**DIRECTIONS FOR THIS TASK**: Repeat, exactly and completely, the entries shown underneath.

(Records excerpted from a collection)
○ ○ ○ ○ ○ ○ ○
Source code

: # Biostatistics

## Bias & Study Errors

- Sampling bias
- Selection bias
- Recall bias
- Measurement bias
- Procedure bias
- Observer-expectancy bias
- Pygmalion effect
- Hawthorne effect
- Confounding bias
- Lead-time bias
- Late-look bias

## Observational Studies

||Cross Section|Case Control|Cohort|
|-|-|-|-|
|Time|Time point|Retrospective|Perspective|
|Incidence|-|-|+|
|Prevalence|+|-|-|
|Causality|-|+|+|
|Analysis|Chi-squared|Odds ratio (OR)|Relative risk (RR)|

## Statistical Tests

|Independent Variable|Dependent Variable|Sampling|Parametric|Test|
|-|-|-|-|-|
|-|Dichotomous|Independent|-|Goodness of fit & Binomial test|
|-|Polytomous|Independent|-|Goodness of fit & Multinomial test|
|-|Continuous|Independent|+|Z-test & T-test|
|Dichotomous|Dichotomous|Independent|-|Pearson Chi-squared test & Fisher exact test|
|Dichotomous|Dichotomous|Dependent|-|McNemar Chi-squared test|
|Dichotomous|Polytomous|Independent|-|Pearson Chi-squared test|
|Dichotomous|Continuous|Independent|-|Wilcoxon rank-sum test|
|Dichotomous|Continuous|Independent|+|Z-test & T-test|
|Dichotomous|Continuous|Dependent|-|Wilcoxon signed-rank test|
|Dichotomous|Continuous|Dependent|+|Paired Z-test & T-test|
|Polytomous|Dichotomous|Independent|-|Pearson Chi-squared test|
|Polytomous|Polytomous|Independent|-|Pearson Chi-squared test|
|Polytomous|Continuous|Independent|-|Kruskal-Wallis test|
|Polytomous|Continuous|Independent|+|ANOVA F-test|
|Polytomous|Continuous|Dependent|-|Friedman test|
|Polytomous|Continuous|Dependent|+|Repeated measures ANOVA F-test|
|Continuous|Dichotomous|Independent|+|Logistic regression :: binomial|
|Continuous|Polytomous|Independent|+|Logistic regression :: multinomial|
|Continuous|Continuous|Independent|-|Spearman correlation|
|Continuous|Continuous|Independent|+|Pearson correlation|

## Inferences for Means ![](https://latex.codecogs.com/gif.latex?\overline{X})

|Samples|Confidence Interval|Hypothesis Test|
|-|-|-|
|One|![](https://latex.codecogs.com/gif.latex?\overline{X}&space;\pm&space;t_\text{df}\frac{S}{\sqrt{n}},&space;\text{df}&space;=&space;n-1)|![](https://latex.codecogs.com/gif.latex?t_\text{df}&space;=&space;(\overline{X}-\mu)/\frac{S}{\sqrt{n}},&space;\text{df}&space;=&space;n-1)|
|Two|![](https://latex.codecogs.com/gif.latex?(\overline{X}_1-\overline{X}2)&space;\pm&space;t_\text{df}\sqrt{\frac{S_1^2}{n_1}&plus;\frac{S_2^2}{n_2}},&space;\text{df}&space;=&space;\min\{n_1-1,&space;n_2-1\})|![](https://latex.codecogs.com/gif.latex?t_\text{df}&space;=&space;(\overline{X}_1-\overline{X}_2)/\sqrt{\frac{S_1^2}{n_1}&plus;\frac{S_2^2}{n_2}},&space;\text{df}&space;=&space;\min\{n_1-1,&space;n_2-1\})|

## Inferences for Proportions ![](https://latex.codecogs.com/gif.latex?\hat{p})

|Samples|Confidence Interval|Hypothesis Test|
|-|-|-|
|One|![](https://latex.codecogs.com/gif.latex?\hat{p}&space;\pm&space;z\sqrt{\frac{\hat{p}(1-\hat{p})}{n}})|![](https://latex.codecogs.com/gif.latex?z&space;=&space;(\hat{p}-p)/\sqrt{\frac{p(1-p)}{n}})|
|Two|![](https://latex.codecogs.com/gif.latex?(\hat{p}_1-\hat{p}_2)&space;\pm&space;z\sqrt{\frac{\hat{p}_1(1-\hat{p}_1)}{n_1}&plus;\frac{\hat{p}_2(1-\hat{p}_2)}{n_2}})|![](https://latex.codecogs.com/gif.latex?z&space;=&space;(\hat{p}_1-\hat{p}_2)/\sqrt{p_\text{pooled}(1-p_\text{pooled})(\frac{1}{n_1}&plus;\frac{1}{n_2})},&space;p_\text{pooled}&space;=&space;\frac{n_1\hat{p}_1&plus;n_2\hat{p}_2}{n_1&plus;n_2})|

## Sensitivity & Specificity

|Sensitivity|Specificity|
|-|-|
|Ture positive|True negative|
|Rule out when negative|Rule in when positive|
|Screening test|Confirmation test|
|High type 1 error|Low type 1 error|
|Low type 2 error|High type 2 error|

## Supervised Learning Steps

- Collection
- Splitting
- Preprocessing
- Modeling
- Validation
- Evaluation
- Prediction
○ ○ ○ ○ ○ ○ ○
**WRITTEN RESPONSE**:
Source code

: # Biostatistics

## Bias & Study Errors

- Sampling bias
- Selection bias
- Recall bias
- Measurement bias
- Procedure bias
- Observer-expectancy bias
- Pygmalion effect
- Hawthorne effect
- Confounding bias
- Lead-time bias
- Late-look bias

## Observational Studies

||Cross Section|Case Control|Cohort|
|-|-|-|-|
|Time|Time point|Retrospective|Perspective|
|Incidence|-|-|+|
|Prevalence|+|-|-|
|Causality|-|+|+|
|Analysis|Chi-squared|Odds ratio (OR)|Relative risk (RR)|

## Statistical Tests

|Independent Variable|Dependent Variable|Sampling|Parametric|Test|
|-|-|-|-|-|
|-|Dichotomous|Independent|-|Goodness of fit & Binomial test|
|-|Polytomous|Independent|-|Goodness of fit & Multinomial test|
|-|Continuous|Independent|+|Z-test & T-test|
|Dichotomous|Dichotomous|Independent|-|Pearson Chi-squared test & Fisher exact test|
|Dichotomous|Dichotomous|Dependent|-|McNemar Chi-squared test|
|Dichotomous|Polytomous|Independent|-|Pearson Chi-squared test|
|Dichotomous|Continuous|Independent|-|Wilcoxon rank-sum test|
|Dichotomous|Continuous|Independent|+|Z-test & T-test|
|Dichotomous|Continuous|Dependent|-|Wilcoxon signed-rank test|
|Dichotomous|Continuous|Dependent|+|Paired Z-test & T-test|
|Polytomous|Dichotomous|Independent|-|Pearson Chi-squared test|
|Polytomous|Polytomous|Independent|-|Pearson Chi-squared test|
|Polytomous|Continuous|Independent|-|Kruskal-Wallis test|
|Polytomous|Continuous|Independent|+|ANOVA F-test|
|Polytomous|Continuous|Dependent|-|Friedman test|
|Polytomous|Continuous|Dependent|+|Repeated measures ANOVA F-test|
|Continuous|Dichotomous|Independent|+|Logistic regression :: binomial|
|Continuous|Polytomous|Independent|+|Logistic regression :: multinomial|
|Continuous|Continuous|Independent|-|Spearman correlation|
|Continuous|Continuous|Independent|+|Pearson correlation|

## Inferences for Means ![](https://latex.codecogs.com/gif.latex?\overline{X})

|Samples|Confidence Interval|Hypothesis Test|
|-|-|-|
|One|![](https://latex.codecogs.com/gif.latex?\overline{X}&space;\pm&space;t_\text{df}\frac{S}{\sqrt{n}},&space;\text{df}&space;=&space;n-1)|![](https://latex.codecogs.com/gif.latex?t_\text{df}&space;=&space;(\overline{X}-\mu)/\frac{S}{\sqrt{n}},&space;\text{df}&space;=&space;n-1)|
|Two|![](https://latex.codecogs.com/gif.latex?(\overline{X}_1-\overline{X}2)&space;\pm&space;t_\text{df}\sqrt{\frac{S_1^2}{n_1}&plus;\frac{S_2^2}{n_2}},&space;\text{df}&space;=&space;\min\{n_1-1,&space;n_2-1\})|![](https://latex.codecogs.com/gif.latex?t_\text{df}&space;=&space;(\overline{X}_1-\overline{X}_2)/\sqrt{\frac{S_1^2}{n_1}&plus;\frac{S_2^2}{n_2}},&space;\text{df}&space;=&space;\min\{n_1-1,&space;n_2-1\})|

## Inferences for Proportions ![](https://latex.codecogs.com/gif.latex?\hat{p})

|Samples|Confidence Interval|Hypothesis Test|
|-|-|-|
|One|![](https://latex.codecogs.com/gif.latex?\hat{p}&space;\pm&space;z\sqrt{\frac{\hat{p}(1-\hat{p})}{n}})|![](https://latex.codecogs.com/gif.latex?z&space;=&space;(\hat{p}-p)/\sqrt{\frac{p(1-p)}{n}})|
|Two|![](https://latex.codecogs.com/gif.latex?(\hat{p}_1-\hat{p}_2)&space;\pm&space;z\sqrt{\frac{\hat{p}_1(1-\hat{p}_1)}{n_1}&plus;\frac{\hat{p}_2(1-\hat{p}_2)}{n_2}})|![](https://latex.codecogs.com/gif.latex?z&space;=&space;(\hat{p}_1-\hat{p}_2)/\sqrt{p_\text{pooled}(1-p_\text{pooled})(\frac{1}{n_1}&plus;\frac{1}{n_2})},&space;p_\text{pooled}&space;=&space;\frac{n_1\hat{p}_1&plus;n_2\hat{p}_2}{n_1&plus;n_2})|

## Sensitivity & Specificity

|Sensitivity|Specificity|
|-|-|
|Ture positive|True negative|
|Rule out when negative|Rule in when positive|
|Screening test|Confirmation test|
|High type 1 error|Low type 1 error|
|Low type 2 error|High type 2 error|

## Supervised Learning Steps

- Collection
- Splitting
- Preprocessing
- Modeling
- Validation
- Evaluation
- Prediction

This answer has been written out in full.